Евгения Андреевна неподвижно сидела над колыбелью первенца, уйдя в глубокую думу: еще утром Алешенька за палец ее хватал, да как крепко; еще днем полным голосом плакал, а теперь совсем затих. Неужто не защитит сына материнская любовь?
По другую сторону пышной колыбели приклонилась нянька Карповна. Она все молитвы перечла, спрыснула младенца с уголька святою водою, – чем еще поможешь?
А новоспасские гонцы так и не разыскали медикуса немца. И Захара-фельдшера в барские покои больше не звали. В ту же ночь преставился болярин Алексей.
Когда утром Иван Николаевич вернулся из отлучки по уезду, он, едва выйдя из саней, понял по суете: случилось недоброе.
До тех пор молодая барыня была в окаменении: ни слезинки не проронила. Теперь слезы хлынули ручьем.
Фекла Александровна, муж и Карповна не спускали с нее глаз.
Фекла Александровна невестке ничего не сказала, пощадила. А сына призвала к себе:
– Доверила вам внука, понадеялась… Не уберегли наследника. С кого теперь спрашивать буду?
«Только бы Евгению не корила!» – думал Иван Николаевич.
В те дни он был безотлучно при жене. Выведет ее по заснеженному лугу к Десне. Может, ветер унесет ее печаль? Может, мороз нарумянит запавшие щеки?

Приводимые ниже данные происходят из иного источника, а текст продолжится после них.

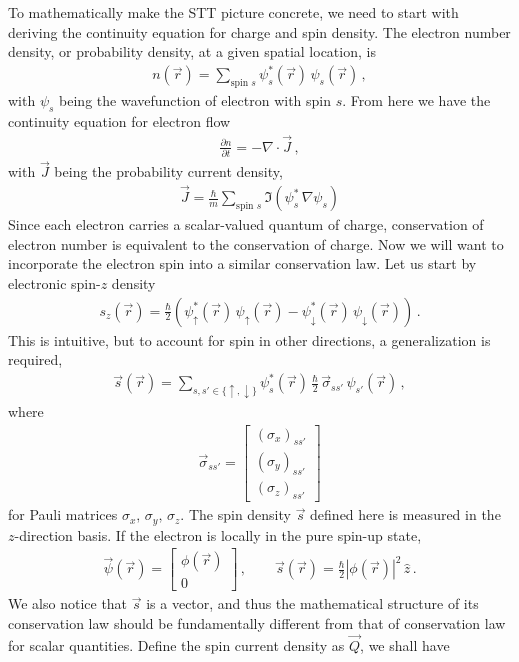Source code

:\documentclass[11pt, onesided]{book}
\theoremstyle{break}
\theoremstyle{break}
\newcommand{\pd}{\partial}
\newcommand{\bmat}[1]{\begin{bmatrix} #1 \end{bmatrix}}
\begin{document}
To mathematically make the STT picture concrete, we need to start with deriving the continuity equation for charge and spin density. The electron number density, or probability density, at a given spatial location, is 
\begin{align*}
n(\vec{r}) = \sum_{\text{spin }s} \psi_s^*(\vec{r}) \,\psi_s(\vec{r})\,,
\end{align*}
with $\psi_s$ being the wavefunction of electron with spin $s$. From here we have the continuity equation for electron flow
\begin{align*}
\frac{\pd n}{\pd t} = -\nabla \cdot \vec{J} \,,
\end{align*}
with $\vec{J}$ being the probability current density,
\begin{align*}
\vec{J} = \frac{\hbar}{m} \sum_{\text{spin }s} \Im\left( 
\psi_s^*\, \nabla \psi_s
\right)
\end{align*}
Since each electron carries a scalar-valued quantum of charge, conservation of electron number is equivalent to the conservation of charge. Now we will want to incorporate the electron spin into a similar conservation law. Let us start by electronic spin-$z$ density
\begin{align*}
s_z(\vec{r}) = \frac{\hbar}{2}\left( \psi_{\uparrow}^*(\vec{r}) \,\psi_{\uparrow}(\vec{r}) - \psi_{\downarrow}^*(\vec{r})\,\psi_{\downarrow}(\vec{r})\right)\,.
\end{align*}
This is intuitive, but to account for spin in other directions, a generalization is required, 
\begin{align*}
\vec{s}(\vec{r}) = \sum_{s,s'\in \{\uparrow,\downarrow\}} \psi_s^*(\vec{r}) \, \frac{\hbar}{2}\, \vec{\sigma}_{ss'}\, \psi_{s'}(\vec{r})\,,
\end{align*}
where 
\begin{align*}
\vec{\sigma}_{ss'} = \bmat{(\sigma_x)_{ss'}\\
(\sigma_y)_{ss'}\\
(\sigma_z)_{ss'}
}
\end{align*}
for Pauli matrices $\sigma_x,\,\sigma_y,\,\sigma_z$. The spin density $\vec{s}$ defined here is measured in the $z$-direction basis. If the electron is locally in the pure spin-up state, 
\begin{align*}
\vec{\psi}(\vec{r}) = \bmat{\phi(\vec{r})\\0}\,,\qquad
\vec{s}(\vec{r}) = \frac{\hbar}{2}|\phi(\vec{r})|^2\,\hat{z}\,.
\end{align*}
We also notice that $\vec{s}$ is a vector, and thus the mathematical structure of its conservation law should be fundamentally different from that of conservation law for scalar quantities. Define the spin current density as $\vec{Q}$, we shall have
\end{document}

Они до сумерек ходили по берегу. Иван Николаевич заводил всякие речи, только бы горя не коснуться. Евгения не то слушала, не то думала свое.
По вечерам заходил с церковного двора отец Иван. Фекла Александровна давно к нему приглядывалась, а разгадать так и не могла. Кто его знает, неторжественный какой-то поп, нефигурный. И ручищи, как у мужика. Поп – а сам пашет, косит и дрова возит.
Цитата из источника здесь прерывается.